Cornell in Rome: Foundations in Architecture Studio, Fall 2017
Instructor
Visiting Critic Isabel Oyuela-Bonzani
Foundations in Architecture is an intensive program that introduces students to the rich intersections of architectural, artistic, urban, and cultural practices of both historical and contemporary Rome. At the core of the program is a design studio — a class that introduces the ideas, principles, and methods of exploring architectural problems in a historically rich and culturally unique environment. A portfolio development class and electives that focus on architecture or architectural theory, visual arts, or urban studies complement the design studio.
This page represents work by four students:
- Lily Hayes, Tufts University
- Isabella Teran, Brown University
- Zilan Wang, College of Agriculture and Life Sciences, Cornell University
- Ziting Wang, College of Agriculture and Life Sciences, Cornell University
Class Description
Rome, a continually shifting urban entity, has existed along the Tiber River for 2770 years. Centuries of layering, rebuilding, destroying, and expanding by its inhabitants have constructed the city's DNA, a complex code of changing societies and histories. It is the Eternal City — a quilt of architectural pieces in which the occupants have continually carried out their lives. However, for each character — be it the tourist, the immigrant, the historian, or the grandmother carrying her market goods — the space and memories created in this gallery of time are inherently unique.
A central theme of the class was to emphasize how architecture affects and is affected by the development of place; specifically, the way it negotiates varying, and at times contradictory, notions of past, present, and future. Rome was therefore approached as a vibrant milieu; a palimpsest of memories, complex and richly layered. The city was the laboratory for discovering the reality of architecture; the experiential, social qualities beyond that of walls, planes, and structure. From the fragments, traces, and stories of the city, a new architecture that has yet to be imagined might evolve.

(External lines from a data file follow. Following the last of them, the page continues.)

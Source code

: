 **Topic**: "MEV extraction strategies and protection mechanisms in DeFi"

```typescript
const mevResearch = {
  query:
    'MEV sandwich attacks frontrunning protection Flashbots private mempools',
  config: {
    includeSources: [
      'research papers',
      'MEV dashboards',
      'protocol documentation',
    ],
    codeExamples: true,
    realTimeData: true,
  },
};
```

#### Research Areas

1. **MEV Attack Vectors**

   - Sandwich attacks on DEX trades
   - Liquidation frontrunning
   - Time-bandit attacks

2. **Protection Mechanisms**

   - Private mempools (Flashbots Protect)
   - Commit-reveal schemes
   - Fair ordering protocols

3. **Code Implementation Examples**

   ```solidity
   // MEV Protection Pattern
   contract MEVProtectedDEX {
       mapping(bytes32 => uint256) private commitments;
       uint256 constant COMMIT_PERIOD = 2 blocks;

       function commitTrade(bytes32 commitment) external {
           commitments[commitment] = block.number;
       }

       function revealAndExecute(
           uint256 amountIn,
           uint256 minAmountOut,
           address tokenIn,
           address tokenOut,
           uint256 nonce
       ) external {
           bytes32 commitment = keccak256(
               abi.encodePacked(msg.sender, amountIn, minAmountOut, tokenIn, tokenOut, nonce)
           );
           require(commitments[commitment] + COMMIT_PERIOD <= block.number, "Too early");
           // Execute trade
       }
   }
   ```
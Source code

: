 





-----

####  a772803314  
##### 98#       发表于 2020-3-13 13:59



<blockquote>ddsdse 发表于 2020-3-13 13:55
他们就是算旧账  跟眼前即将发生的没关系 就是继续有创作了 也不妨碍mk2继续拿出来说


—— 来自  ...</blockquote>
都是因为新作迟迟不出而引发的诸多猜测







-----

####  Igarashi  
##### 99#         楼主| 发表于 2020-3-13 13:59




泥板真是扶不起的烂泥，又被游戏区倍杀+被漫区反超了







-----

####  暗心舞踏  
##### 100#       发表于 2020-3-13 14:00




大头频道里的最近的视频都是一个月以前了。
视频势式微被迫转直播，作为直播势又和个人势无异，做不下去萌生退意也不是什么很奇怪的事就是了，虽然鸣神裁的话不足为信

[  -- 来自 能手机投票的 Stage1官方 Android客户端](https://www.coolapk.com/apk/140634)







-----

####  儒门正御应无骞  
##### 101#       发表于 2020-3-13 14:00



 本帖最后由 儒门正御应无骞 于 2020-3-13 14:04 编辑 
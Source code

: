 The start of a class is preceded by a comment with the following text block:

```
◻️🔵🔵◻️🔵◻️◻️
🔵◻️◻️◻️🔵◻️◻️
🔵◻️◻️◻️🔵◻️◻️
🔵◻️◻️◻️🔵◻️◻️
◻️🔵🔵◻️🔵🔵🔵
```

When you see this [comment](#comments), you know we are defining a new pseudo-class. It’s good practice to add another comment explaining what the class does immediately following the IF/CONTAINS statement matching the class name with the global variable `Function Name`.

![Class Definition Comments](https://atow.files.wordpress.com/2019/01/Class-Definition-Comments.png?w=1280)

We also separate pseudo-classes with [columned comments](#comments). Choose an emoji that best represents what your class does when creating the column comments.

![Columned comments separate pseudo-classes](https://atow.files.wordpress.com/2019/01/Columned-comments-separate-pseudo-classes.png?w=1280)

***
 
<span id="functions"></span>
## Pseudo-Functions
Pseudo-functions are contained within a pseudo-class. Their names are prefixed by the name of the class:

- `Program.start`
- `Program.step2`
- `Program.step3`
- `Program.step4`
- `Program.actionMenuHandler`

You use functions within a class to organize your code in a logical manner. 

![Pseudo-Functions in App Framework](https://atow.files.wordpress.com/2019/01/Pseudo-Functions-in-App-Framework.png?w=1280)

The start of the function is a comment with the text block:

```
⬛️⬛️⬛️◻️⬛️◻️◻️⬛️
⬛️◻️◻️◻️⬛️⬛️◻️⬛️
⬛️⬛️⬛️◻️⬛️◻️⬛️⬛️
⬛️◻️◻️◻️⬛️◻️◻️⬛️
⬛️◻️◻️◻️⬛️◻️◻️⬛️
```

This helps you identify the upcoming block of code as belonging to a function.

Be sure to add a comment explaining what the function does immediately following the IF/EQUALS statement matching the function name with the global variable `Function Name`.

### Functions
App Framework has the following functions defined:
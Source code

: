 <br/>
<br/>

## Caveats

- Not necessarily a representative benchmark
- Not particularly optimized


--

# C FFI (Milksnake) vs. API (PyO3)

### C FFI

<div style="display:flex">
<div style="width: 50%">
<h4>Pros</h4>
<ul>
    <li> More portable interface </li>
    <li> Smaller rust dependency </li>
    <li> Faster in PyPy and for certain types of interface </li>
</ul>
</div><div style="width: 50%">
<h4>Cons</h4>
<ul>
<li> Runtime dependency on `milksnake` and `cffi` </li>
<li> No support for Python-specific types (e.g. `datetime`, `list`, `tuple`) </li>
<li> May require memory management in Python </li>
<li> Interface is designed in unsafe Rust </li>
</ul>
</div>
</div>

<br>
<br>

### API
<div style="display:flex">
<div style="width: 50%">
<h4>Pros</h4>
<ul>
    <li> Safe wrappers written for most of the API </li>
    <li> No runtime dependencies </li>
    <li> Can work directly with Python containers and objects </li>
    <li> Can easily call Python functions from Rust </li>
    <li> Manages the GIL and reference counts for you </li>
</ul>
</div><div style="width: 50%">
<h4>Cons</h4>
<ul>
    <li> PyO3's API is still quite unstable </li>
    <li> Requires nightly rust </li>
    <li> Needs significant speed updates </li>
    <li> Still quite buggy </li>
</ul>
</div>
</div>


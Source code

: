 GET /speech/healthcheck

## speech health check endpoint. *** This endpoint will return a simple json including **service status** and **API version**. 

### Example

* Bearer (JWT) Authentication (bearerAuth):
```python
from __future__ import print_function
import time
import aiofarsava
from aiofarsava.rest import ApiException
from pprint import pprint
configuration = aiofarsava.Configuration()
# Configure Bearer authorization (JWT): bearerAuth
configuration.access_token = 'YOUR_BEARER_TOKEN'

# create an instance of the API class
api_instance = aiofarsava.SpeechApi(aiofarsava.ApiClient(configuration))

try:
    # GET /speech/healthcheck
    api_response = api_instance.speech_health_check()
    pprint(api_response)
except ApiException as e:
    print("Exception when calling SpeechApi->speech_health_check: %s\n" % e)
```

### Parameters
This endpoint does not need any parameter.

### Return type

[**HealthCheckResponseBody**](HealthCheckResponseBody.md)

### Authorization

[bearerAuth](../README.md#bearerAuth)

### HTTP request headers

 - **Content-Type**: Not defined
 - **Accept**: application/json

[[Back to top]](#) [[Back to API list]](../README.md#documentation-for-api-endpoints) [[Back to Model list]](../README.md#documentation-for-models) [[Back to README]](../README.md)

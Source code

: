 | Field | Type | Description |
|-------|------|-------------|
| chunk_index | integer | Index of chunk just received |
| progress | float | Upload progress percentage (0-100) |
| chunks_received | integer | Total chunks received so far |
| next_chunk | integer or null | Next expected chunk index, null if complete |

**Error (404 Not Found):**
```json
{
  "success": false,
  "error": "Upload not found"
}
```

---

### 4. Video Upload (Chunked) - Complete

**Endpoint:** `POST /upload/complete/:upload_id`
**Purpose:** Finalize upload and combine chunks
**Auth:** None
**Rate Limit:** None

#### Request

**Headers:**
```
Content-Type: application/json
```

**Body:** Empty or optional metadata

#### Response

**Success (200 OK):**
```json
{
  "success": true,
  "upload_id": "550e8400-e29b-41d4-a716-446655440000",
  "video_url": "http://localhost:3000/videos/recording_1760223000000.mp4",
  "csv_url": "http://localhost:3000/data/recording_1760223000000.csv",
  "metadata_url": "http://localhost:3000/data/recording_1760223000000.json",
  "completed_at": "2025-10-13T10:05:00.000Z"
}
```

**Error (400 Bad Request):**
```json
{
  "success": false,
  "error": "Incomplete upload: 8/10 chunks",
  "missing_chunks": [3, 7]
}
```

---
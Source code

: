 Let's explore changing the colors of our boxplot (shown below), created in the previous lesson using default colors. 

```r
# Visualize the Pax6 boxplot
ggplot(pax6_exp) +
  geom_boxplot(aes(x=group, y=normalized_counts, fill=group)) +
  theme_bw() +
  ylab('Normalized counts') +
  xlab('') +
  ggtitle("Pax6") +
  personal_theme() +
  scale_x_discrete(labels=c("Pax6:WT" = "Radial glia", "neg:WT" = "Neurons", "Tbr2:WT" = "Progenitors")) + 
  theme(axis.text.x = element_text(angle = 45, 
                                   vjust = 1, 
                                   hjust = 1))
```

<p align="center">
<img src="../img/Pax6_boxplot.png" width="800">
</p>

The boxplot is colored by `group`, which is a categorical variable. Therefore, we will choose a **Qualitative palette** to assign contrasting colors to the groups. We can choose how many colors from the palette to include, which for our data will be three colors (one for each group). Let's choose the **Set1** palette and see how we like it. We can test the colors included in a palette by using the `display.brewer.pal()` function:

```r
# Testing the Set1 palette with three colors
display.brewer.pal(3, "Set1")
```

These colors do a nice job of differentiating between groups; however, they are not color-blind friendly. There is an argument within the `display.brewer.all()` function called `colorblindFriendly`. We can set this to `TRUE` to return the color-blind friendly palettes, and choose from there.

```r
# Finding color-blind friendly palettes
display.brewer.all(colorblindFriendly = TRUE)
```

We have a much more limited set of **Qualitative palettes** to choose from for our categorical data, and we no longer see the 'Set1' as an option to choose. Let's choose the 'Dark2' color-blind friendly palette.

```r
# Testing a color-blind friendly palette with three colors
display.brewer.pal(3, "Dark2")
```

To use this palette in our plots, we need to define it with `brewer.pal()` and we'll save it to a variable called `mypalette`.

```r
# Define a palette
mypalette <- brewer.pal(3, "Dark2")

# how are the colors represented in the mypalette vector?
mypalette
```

The approach of the studio was both to hybridize and peel apart the layers of Rome in order to discover its multiple definitions of place and time. The semester began with the analysis of objects which measure and record time. The embedded fragments and traces of stories were a window into new ways of living while furthering one's understanding of space. As the semester proceeded, Roman architectural precedents were studied for additional cues into the bond between architecture and its multiple scales of context and experience. Building upon the discoveries the studio made thus far, students then approached specific sites through a series of mapping, drawing, and exploratory exercises. Students presented a tangible conclusion at the culmination of the semester, addressing the question of how one might create an architecture of past, present, and/or future memories.